Introduction to OpenMP

Context and Purpose of OpenMP

OpenMP is a standard for writing shared memory parallel programs in C, C++, and Fortran. It is designed to make it easy to add multithreading to existing code without a complete rewrite. Instead of calling many explicit threading library functions, you keep your program mostly as is and insert OpenMP directives that tell the compiler where and how to run code in parallel.

In the shared memory model, all threads of a program can access the same variables in memory. OpenMP assumes this model and builds on it. As a result, OpenMP is particularly useful on single nodes of an HPC cluster, where multiple cores share the same physical memory.

The role of this chapter is to introduce OpenMP as a practical tool, show the basic syntax, and illustrate how to turn a simple serial program into a parallel one. More advanced aspects such as detailed thread management, work sharing constructs, and synchronization will be treated in later chapters of this section.

Programming Model and Basic Ideas

OpenMP follows a fork-join execution model. Your program begins as a single thread. At specific places that you mark, this thread forks a team of threads that execute a region of code in parallel. Once the parallel work finishes, the threads join back into one thread and execution continues serially.

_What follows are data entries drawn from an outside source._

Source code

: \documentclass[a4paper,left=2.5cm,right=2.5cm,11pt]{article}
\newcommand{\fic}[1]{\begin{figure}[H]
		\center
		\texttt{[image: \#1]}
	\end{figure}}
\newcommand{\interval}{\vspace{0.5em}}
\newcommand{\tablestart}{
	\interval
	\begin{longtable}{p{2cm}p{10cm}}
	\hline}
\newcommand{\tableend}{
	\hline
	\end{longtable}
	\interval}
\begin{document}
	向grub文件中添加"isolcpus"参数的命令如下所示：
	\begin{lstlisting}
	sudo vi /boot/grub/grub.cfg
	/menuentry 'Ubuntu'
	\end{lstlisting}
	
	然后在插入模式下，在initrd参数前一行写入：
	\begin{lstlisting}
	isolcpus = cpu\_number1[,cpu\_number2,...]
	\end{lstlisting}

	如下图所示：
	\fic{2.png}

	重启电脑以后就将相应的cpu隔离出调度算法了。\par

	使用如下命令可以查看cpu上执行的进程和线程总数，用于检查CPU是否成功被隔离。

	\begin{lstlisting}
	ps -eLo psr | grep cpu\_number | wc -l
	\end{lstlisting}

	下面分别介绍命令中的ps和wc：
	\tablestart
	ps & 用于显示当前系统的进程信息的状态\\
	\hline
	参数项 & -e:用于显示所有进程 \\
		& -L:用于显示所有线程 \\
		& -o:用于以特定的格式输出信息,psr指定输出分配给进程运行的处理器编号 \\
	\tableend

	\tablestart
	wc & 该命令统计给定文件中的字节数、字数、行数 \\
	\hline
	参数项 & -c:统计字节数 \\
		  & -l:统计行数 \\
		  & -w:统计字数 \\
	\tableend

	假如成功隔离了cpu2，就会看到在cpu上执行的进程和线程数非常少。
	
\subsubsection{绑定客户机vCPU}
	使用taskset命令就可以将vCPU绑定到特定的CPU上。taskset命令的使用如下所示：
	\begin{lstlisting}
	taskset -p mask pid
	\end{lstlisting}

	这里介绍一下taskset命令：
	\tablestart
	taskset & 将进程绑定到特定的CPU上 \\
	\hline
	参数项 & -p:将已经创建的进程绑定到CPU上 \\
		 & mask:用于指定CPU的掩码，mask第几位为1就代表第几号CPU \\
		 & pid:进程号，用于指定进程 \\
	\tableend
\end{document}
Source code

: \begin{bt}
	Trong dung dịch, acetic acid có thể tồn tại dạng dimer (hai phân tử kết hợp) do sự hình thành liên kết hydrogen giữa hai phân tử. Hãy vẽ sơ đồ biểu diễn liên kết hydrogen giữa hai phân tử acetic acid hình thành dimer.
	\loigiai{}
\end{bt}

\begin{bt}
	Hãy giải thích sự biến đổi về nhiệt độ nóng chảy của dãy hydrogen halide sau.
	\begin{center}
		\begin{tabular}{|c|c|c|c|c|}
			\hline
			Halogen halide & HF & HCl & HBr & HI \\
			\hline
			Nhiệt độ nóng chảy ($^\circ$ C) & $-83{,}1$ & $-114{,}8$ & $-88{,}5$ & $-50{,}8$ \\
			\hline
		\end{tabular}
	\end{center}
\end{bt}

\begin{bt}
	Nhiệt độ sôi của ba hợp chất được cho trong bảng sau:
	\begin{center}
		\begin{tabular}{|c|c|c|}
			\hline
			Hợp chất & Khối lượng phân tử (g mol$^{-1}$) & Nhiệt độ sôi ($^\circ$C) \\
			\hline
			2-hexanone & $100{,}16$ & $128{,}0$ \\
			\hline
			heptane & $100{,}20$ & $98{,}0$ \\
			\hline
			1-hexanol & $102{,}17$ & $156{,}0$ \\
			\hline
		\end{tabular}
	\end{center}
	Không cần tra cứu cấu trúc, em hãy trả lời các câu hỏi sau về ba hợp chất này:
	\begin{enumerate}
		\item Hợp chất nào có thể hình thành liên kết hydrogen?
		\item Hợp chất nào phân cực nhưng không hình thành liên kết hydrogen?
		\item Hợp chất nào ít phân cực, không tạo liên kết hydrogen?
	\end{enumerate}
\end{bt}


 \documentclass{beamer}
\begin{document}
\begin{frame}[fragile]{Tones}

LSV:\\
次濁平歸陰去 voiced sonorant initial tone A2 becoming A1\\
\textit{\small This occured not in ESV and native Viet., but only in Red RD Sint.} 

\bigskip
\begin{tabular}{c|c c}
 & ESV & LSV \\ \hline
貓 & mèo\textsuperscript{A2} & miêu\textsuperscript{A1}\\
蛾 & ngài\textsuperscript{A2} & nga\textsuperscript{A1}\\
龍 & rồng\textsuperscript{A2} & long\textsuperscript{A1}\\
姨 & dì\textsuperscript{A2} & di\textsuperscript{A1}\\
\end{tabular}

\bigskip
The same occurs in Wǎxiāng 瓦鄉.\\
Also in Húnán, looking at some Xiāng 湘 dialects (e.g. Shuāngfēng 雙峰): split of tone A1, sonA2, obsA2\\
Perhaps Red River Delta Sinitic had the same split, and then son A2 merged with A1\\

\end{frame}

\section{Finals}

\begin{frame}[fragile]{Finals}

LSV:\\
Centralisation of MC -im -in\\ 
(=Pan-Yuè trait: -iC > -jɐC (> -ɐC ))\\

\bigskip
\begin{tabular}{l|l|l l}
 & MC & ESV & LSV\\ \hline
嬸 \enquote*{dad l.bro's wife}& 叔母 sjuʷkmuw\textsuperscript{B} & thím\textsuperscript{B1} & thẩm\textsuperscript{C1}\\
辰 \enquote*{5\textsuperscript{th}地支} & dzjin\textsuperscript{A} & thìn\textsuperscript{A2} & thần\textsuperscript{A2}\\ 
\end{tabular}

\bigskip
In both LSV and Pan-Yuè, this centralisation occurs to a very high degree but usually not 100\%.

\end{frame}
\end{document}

In code, you do not create and destroy threads manually. Instead, you mark regions where OpenMP should create a team. The OpenMP runtime and the compiler handle the details of mapping threads to cores, scheduling, and synchronization.

Several concepts appear repeatedly throughout OpenMP programs:

A team is a group of threads that execute a parallel region together.

The master thread is the original thread that begins program execution and by default has thread number 0 within a team.

Each thread has a thread ID, an integer in the range from 0 to $N - 1$ if there are $N$ threads in the team.

OpenMP also distinguishes between variables that are shared among threads and variables that are private to each thread. Controlling the sharing attributes of variables is central to correct and efficient OpenMP programs, and is closely related to race conditions and synchronization, which you will see in later chapters.

Language Support and Basic Syntax

OpenMP is not a separate language. It is a set of extensions to C, C++, and Fortran, consisting of:

Compiler directives that you insert as pragmas in C and C++, and as special comments or directives in Fortran.

Runtime library routines that you can call to query and control the OpenMP environment, such as the number of threads.

Environment variables that influence execution without recompiling, for example to choose how many threads to use.

In C and C++, OpenMP directives use the #pragma mechanism. The general form is:

#pragma omp directive-name [clauses]
    structured-block

The structured-block is usually a single statement or a compound statement enclosed in braces. The compiler recognizes #pragma omp lines only when OpenMP is enabled during compilation.

In Fortran, OpenMP uses a different syntax, but the ideas are the same. The precise Fortran forms vary between fixed and free form source and will be covered only briefly here.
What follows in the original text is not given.